*Task objective*
Work through the data below and give the number of lines holding "qualquer", nothing more.

Items from a dataset:
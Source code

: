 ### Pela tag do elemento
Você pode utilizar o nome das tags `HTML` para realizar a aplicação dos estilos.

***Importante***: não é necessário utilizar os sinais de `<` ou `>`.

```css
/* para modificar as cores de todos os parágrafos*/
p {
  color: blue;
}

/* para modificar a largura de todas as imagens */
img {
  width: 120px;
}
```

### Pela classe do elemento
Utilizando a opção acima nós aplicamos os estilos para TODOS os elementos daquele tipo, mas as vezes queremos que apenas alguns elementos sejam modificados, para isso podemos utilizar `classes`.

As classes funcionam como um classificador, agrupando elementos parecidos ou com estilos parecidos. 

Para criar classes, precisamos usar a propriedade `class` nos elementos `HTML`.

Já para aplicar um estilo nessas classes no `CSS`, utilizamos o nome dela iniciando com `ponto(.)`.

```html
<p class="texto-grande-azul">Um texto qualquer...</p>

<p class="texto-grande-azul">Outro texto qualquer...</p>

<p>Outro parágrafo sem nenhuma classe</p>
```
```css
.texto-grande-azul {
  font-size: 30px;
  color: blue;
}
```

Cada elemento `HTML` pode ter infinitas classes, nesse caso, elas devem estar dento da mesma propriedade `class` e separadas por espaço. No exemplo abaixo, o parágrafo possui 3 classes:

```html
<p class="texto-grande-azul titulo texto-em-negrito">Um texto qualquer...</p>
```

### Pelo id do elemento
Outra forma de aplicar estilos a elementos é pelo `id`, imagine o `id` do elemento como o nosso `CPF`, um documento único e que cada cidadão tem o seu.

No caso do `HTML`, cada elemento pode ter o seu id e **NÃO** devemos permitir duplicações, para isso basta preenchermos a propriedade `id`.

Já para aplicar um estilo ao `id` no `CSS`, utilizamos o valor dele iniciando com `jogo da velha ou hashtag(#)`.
* * *
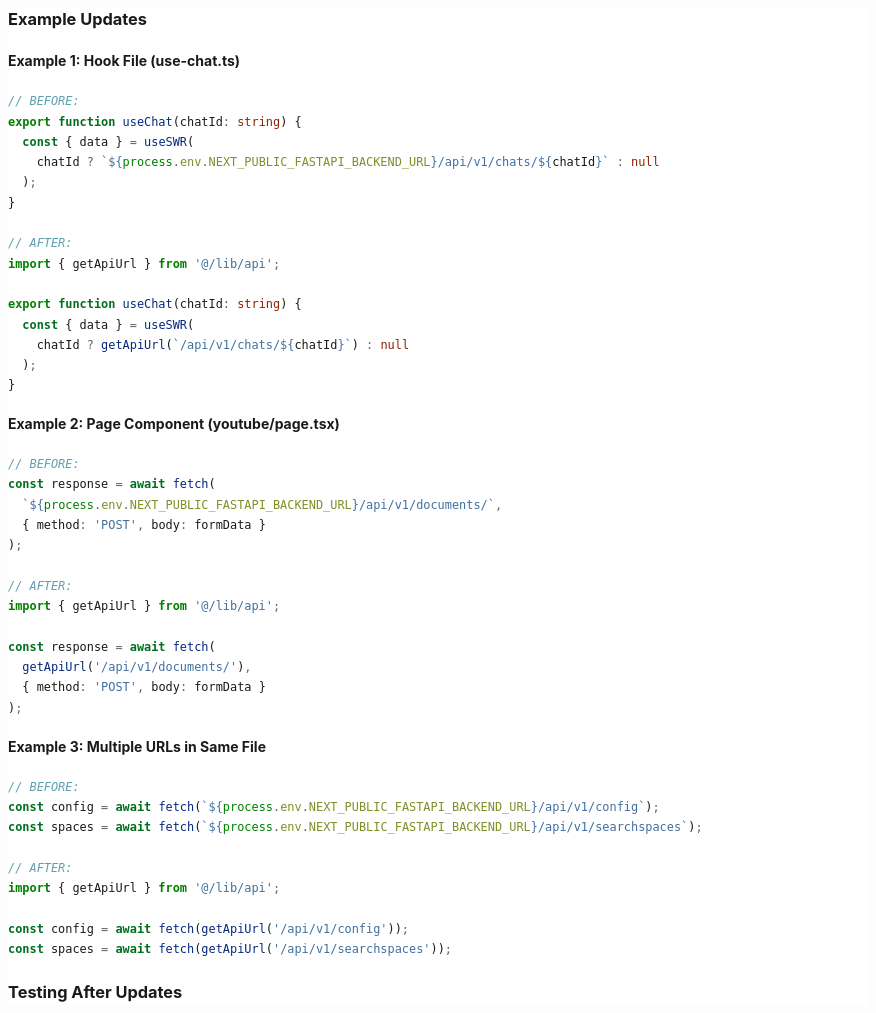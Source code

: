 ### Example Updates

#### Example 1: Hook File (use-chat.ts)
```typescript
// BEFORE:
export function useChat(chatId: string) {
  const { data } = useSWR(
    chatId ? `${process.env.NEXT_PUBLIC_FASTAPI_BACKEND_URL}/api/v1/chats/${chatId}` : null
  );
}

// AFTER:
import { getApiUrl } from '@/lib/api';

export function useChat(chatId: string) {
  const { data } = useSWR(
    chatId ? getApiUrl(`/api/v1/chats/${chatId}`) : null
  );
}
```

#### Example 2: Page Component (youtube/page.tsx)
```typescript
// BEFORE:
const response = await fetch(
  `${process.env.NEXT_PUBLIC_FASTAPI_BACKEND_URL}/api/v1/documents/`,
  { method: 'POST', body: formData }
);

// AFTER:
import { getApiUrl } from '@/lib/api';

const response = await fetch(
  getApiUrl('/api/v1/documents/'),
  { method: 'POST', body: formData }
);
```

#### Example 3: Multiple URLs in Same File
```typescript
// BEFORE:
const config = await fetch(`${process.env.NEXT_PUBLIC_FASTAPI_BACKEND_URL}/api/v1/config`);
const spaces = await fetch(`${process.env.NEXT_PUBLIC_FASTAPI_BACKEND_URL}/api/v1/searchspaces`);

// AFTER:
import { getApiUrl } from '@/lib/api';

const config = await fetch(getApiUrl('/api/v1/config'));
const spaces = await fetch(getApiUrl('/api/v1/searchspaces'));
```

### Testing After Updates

*Response area*
3